Sen. Mike Lee of Utah, for example, suggested child labor laws might not be constitutional. Paul LePage, then the governor of Maine, called for rolling back his state’s restrictions on children in the workplace. Sen. Chuck Grassley of Iowa even argued that new child labor laws might help combat childhood obesity.

Ahead of his ill-fated 2012 presidential campaign, former House Speaker Newt Gingrich went so far as to argue that existing child labor laws were, as he put it in 2011, “truly stupid.”

In time, the issue largely faded from the Republican Party’s to-do list, but it appears to be making a comeback. The Washington Post reported yesterday that Seema Nanda, the Labor Department’s top attorney, called efforts to weaken child-worker protections “irresponsible,” as there are plenty of reasons for her to be concerned:

Arkansas Gov. Sarah Huckabee Sanders, a rising Republican star, on Tuesday signed legislation into law that eliminated age verification requirements for youth workers younger than 16 years old. A similar proposal is advancing in Missouri. Iowa legislators are considering a bill that would allow 14- and 15-year-olds to work certain jobs in meatpacking plants and shield businesses from civil liability if a child laborer is sickened, injured or killed on the job. A bill in Minnesota would permit 16- and 17-year-olds to work construction jobs.

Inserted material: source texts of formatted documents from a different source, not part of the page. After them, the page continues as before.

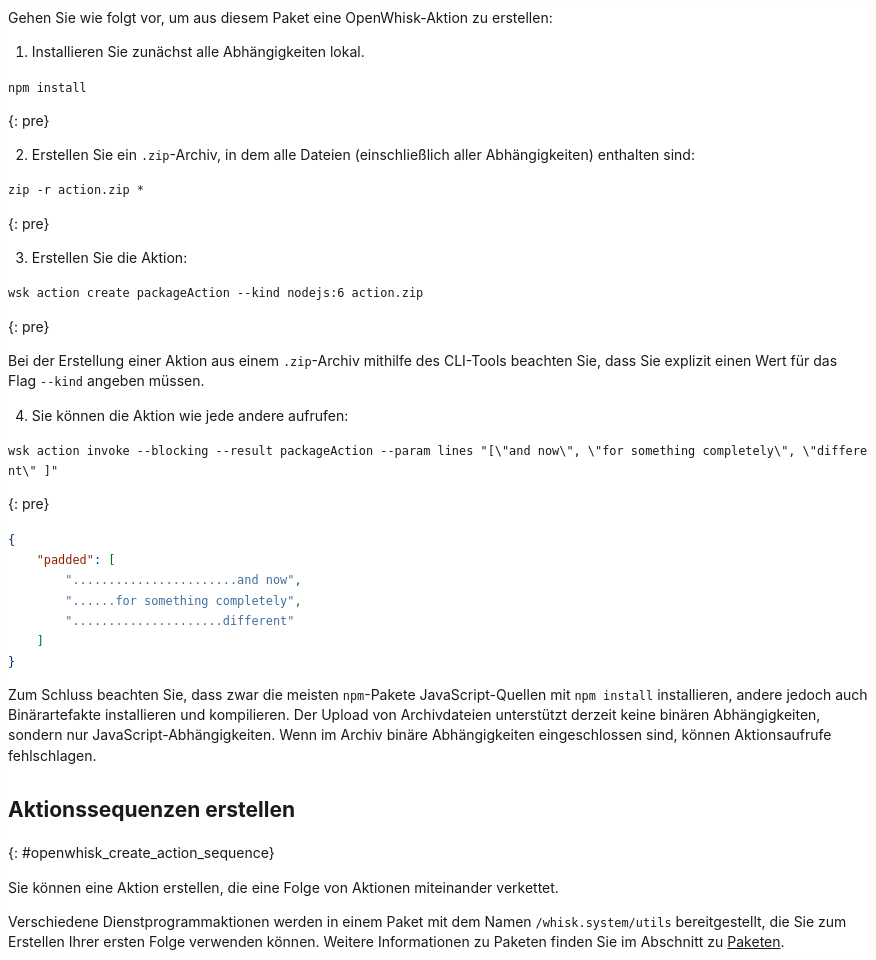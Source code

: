 Gehen Sie wie folgt vor, um aus diesem Paket eine OpenWhisk-Aktion zu erstellen:

1. Installieren Sie zunächst alle Abhängigkeiten lokal.

  ```
  npm install
  ```
  {: pre}

2. Erstellen Sie ein `.zip`-Archiv, in dem alle Dateien (einschließlich aller Abhängigkeiten) enthalten sind:

  ```
  zip -r action.zip *
  ```
  {: pre}

3. Erstellen Sie die Aktion:

  ```
  wsk action create packageAction --kind nodejs:6 action.zip
  ```
  {: pre}

  Bei der Erstellung einer Aktion aus einem `.zip`-Archiv mithilfe des CLI-Tools beachten Sie, dass Sie explizit einen Wert für das Flag `--kind` angeben müssen.

4. Sie können die Aktion wie jede andere aufrufen:

  ```
  wsk action invoke --blocking --result packageAction --param lines "[\"and now\", \"for something completely\", \"different\" ]"
  ```
  {: pre}
  ```json
  {
      "padded": [
          ".......................and now",
          "......for something completely",
          ".....................different"
      ]
  }
  ```


Zum Schluss beachten Sie, dass zwar die meisten `npm`-Pakete JavaScript-Quellen mit `npm install` installieren, andere jedoch auch Binärartefakte installieren und kompilieren. Der Upload von Archivdateien unterstützt derzeit keine binären Abhängigkeiten, sondern nur JavaScript-Abhängigkeiten. Wenn im Archiv binäre Abhängigkeiten eingeschlossen sind, können Aktionsaufrufe fehlschlagen.

## Aktionssequenzen erstellen
{: #openwhisk_create_action_sequence}

Sie können eine Aktion erstellen, die eine Folge von Aktionen miteinander verkettet.

Verschiedene Dienstprogrammaktionen werden in einem Paket mit dem Namen `/whisk.system/utils` bereitgestellt, die Sie zum Erstellen Ihrer ersten Folge verwenden können. Weitere Informationen zu Paketen finden Sie im Abschnitt zu [Paketen](./openwhisk_packages.html).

The New Republic this week reported on a related effort in Ohio, which has already passed one chamber in the state legislature, and newly adopted policies in New Hampshire.

As my MSNBC colleague Ja’han Jones explained, the timing of these efforts could be better: The new state law in Arkansas, for example, “follows a stunning revelation from the Labor Department that one of the world’s largest food sanitation companies, Packers Sanitation Services Inc., had employed at least 102 children — some as young as 13 — to work hazardous factory jobs in eight states. Some worked overnight shifts using ‘caustic chemicals to clean razor-sharp saws,’ the Labor Department said.”

Despite this, policymakers in a surprising number of states are apparently trying to make child labor great again.